Aquella noche caviló y caviló hasta que, jugando con las acepciones de “tiempo”, finalmente se le ocurrieron aquellos versos que hasta hoy cantamos cada que amamos y añoramos la dicha inicua de perder el tiempo.
Una tarde de inicios de 1980, Vicente Ortega Colunga (1917-1985), director de la revista Su Otro Yo, y su inseparable amigo, el poeta y periodista Renato Leduc (1897-1986), cruzan las puertas batientes de la cantina La Nochebuena, en la esquina de Luis Moya e Independencia, en la Ciudad de México, centro neurálgico de un hervidero de bardos, novelistas y periodistas que lo mismo derrochaban sonetos o disertaciones, que bacardís campechanos o cubas de ron Negrita añejo.
Leduc, de eterno aire de donjuán aventurero y bon vivant, tenía fama de “bohemio” –mote que no le agradaba, pues entonces era sinónimo de atorrante– y de docto en tabernáculos y cantinas, así que solían recibirlo con deferencia en dichos templos, como si de la visita de un patriarca bíblico se tratara.
Aquella tarde, en La Nochebuena, no fue la excepción. Los parroquianos y contertulios interrumpieron lo que estuvieran haciendo para saludarlo. Según Carlos Monsiváis, antes de Jaime Sabines, Renato fue el poeta más popular y leído en México, particularmente entre 1930 y 1960. Se dice que su libro Prometeo sifilítico (1934), cuyo título ya revela su picardía y peladez fina, se fotocopiaba por miles y se leía a escondidas en casi todas las escuelas preparatorias del país.

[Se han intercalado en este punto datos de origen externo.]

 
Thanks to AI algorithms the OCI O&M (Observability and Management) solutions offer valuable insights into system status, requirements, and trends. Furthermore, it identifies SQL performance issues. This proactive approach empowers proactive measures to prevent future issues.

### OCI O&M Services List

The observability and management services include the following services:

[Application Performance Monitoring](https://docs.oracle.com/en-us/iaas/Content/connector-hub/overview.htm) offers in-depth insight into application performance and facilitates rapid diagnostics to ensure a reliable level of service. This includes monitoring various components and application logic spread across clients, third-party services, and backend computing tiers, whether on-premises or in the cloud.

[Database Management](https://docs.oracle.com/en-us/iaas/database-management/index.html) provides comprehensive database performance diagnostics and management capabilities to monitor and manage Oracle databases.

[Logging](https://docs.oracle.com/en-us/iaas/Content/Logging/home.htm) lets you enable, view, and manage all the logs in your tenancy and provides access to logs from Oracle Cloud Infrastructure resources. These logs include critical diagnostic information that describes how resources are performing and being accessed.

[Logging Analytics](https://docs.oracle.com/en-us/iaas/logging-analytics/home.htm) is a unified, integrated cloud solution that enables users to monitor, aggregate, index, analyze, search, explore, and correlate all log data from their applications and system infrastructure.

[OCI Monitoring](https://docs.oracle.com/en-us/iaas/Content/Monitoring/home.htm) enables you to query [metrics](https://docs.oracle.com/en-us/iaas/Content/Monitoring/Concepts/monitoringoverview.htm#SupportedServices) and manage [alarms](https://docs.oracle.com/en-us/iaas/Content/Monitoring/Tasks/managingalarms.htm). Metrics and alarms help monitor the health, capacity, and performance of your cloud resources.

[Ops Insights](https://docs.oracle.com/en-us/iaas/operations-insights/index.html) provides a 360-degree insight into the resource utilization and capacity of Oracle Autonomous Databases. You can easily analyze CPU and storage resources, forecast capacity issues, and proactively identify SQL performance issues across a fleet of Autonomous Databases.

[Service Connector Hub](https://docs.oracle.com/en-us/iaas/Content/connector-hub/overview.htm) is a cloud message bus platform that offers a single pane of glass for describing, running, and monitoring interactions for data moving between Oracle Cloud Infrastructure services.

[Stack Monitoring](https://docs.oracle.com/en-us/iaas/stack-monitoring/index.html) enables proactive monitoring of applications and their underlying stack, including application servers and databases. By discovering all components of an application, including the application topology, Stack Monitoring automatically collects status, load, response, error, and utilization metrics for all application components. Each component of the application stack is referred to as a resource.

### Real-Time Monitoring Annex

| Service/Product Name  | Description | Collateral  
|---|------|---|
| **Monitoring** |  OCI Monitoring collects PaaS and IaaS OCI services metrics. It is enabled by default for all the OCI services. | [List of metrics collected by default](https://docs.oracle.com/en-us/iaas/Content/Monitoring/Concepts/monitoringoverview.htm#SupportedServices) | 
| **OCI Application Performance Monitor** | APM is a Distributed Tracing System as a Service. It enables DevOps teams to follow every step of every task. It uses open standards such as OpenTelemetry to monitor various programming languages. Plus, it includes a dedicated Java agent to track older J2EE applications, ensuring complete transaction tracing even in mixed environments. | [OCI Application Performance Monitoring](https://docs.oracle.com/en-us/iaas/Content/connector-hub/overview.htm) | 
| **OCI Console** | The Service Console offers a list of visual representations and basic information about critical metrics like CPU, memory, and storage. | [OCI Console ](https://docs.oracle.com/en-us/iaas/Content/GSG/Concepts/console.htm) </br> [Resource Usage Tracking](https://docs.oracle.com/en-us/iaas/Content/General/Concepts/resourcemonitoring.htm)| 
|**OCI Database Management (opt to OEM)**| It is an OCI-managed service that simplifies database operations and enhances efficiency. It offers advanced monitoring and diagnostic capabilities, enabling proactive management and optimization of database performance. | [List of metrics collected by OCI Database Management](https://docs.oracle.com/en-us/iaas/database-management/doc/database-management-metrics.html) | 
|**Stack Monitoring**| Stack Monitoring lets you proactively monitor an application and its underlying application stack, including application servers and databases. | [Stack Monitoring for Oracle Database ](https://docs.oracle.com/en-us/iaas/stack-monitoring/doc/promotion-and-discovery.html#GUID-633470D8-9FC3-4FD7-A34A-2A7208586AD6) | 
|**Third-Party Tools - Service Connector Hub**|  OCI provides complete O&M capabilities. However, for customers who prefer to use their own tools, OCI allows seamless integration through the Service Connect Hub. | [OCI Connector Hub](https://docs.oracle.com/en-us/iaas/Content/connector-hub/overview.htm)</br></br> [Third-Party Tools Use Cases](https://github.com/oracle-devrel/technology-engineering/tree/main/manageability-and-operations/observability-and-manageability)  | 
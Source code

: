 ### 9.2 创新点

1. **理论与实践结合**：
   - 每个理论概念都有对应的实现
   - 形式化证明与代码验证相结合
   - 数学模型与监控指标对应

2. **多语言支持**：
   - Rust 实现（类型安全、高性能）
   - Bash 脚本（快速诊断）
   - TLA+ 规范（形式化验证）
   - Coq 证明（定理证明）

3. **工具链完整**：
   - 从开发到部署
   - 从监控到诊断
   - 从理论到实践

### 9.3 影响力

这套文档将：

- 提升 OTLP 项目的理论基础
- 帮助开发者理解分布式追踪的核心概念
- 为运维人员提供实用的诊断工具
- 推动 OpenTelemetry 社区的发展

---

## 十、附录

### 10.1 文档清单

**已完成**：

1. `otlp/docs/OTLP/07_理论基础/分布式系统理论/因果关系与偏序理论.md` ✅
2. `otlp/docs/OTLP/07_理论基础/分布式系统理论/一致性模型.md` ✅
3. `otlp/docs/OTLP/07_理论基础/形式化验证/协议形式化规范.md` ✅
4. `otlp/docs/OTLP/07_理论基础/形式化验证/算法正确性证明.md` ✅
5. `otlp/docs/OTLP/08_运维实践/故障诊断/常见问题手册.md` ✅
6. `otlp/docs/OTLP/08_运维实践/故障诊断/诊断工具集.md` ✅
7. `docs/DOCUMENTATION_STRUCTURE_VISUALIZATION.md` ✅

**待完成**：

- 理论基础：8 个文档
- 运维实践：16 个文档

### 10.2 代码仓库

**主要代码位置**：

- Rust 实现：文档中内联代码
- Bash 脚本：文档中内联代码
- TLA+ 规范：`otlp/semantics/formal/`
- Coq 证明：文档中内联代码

Así pues, la plétora de venias y admiraciones no se hicieron esperar para aquel poeta de edad provecta. También era costumbre que el trío de boleros en turno interpretara para él su célebre soneto Tiempo, aquel que reza “Sabia virtud de conocer el tiempo/ A tiempo amar y desatarse a tiempo…”, musicalizado por Rubén Fuentes en los años sesenta e inmortalizado por las voces de Marco Antonio Muñiz y José José.
Entonces Leduc, que había sido telegrafista para la División del Norte, bajo las órdenes de Pablo C. Seáñez y Rodolfo Fierro, solía contar cómo escribió dicho soneto: luego de su participación en la Revolución mexicana, había retomado sus estudios en el Colegio de San Ildefonso. Ahí intentó tomar clases de literatura castellana con el maestro Erasmo Castellanos Quinto, pero el grupo se había llenado y tuvo que cursar esa misma materia con Julio Torri.
Torri “era un hombre bajito, tartamudo, y como además hablaba muy quedito, y en aquel entonces no había micrófonos, lo único que le podíamos escuchar eran sus tartamudeces. Esto hacía la clase muy aburrida”. Para distraerse, entre los alumnos apostaban para ver quién era capaz de componer cuartetas en un máximo de tres minutos. En una ocasión, un compañero suyo, el tabasqueño Adán Santana, retó a Leduc a que compusiera un soneto con el pie de verso “hay que darle tiempo al tiempo”.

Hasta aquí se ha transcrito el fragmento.